Your answer should be a single number: the count of lines in the entries below that contain "Thebes".

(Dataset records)
*** Begin section ***

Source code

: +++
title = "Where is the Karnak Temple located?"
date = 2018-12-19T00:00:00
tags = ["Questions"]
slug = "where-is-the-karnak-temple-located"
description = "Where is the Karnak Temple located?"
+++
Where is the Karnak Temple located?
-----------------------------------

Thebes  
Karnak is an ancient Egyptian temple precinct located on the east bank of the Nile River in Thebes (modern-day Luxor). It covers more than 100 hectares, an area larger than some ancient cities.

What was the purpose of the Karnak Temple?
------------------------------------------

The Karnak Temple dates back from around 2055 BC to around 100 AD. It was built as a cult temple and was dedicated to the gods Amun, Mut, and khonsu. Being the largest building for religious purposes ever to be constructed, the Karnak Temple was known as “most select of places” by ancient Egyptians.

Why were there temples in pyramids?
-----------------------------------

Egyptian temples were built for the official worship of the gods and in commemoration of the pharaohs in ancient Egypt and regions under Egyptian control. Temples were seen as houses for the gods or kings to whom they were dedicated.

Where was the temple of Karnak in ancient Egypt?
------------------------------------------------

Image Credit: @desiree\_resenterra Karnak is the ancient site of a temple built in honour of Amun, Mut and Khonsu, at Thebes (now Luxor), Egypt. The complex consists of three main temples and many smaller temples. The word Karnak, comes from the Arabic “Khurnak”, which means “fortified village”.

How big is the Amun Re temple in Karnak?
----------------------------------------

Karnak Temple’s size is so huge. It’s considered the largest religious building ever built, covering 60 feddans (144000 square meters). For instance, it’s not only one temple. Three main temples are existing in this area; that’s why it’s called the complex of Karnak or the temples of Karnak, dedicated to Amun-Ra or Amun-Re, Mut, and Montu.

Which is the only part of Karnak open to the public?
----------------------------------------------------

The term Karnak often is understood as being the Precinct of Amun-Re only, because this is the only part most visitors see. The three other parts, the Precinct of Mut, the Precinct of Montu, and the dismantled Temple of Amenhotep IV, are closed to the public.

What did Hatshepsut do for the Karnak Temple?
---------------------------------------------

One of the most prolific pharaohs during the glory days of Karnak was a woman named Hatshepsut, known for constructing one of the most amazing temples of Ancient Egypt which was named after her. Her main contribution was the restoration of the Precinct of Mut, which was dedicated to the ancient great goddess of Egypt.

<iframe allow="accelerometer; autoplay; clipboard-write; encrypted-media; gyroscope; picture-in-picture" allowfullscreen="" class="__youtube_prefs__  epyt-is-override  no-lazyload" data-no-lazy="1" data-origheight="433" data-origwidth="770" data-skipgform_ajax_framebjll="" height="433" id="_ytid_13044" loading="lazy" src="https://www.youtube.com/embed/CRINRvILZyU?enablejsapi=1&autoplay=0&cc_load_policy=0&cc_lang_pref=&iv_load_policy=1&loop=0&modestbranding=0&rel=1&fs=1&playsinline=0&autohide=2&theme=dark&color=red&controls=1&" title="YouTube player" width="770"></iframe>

*** End section ***

Result:
3